The most recent report for real-world protection has been provided by anti-malware evaluation company AV-Comparatives. This report is a follow-up to the earlier testing that the business carried out in April and May. Unfortunately for Microsoft, AV-Comparatives discovered that Defender managed to deteriorate this time.

For those who are unaware, the real-world protection test in the AV-Comparatives suite evaluates an anti-malware solution’s ability to safeguard users’ systems when they are interacting with the web.

Microsoft Defender continues to maintain a 99% block rate in terms of scores from the previous analysis. Similar to the last time, there were no user-dependent compromises, which suggests that the actual compromise rate is once again 1%. Defender, however, managed to make things worse in terms of false positives. Microsoft had found zero false positives in the last test, but this time there were two.

Avast, AVG, Avira, and Total AV, competitors in the anti-virus industry, performed best in the test since each of them significantly outperformed their previous versions.
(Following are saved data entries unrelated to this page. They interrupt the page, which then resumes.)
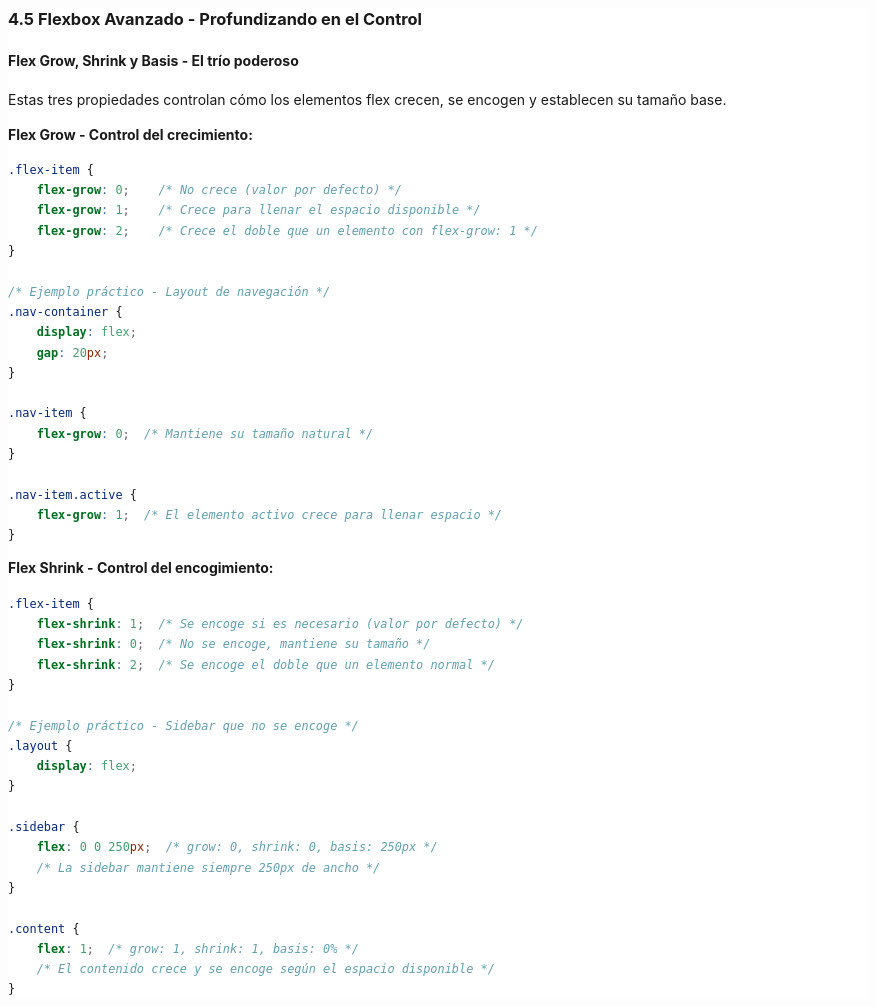 ### 4.5 Flexbox Avanzado - Profundizando en el Control

#### Flex Grow, Shrink y Basis - El trío poderoso

Estas tres propiedades controlan cómo los elementos flex crecen, se encogen y establecen su tamaño base.

**Flex Grow - Control del crecimiento:**
```css
.flex-item {
    flex-grow: 0;    /* No crece (valor por defecto) */
    flex-grow: 1;    /* Crece para llenar el espacio disponible */
    flex-grow: 2;    /* Crece el doble que un elemento con flex-grow: 1 */
}

/* Ejemplo práctico - Layout de navegación */
.nav-container {
    display: flex;
    gap: 20px;
}

.nav-item {
    flex-grow: 0;  /* Mantiene su tamaño natural */
}

.nav-item.active {
    flex-grow: 1;  /* El elemento activo crece para llenar espacio */
}
```

**Flex Shrink - Control del encogimiento:**
```css
.flex-item {
    flex-shrink: 1;  /* Se encoge si es necesario (valor por defecto) */
    flex-shrink: 0;  /* No se encoge, mantiene su tamaño */
    flex-shrink: 2;  /* Se encoge el doble que un elemento normal */
}

/* Ejemplo práctico - Sidebar que no se encoge */
.layout {
    display: flex;
}

.sidebar {
    flex: 0 0 250px;  /* grow: 0, shrink: 0, basis: 250px */
    /* La sidebar mantiene siempre 250px de ancho */
}

.content {
    flex: 1;  /* grow: 1, shrink: 1, basis: 0% */
    /* El contenido crece y se encoge según el espacio disponible */
}
```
The fact that Defender performs so poorly in terms of false positives is a little unexpected. This is due to Microsoft’s announcement that it was trying to improve false positive detections back in March, which came one day after it had marked its own Office upgrades as harmful. While it is challenging to improve from apparent perfection with 0 false positive warnings in previous testing, it is puzzling to go worse at it from there.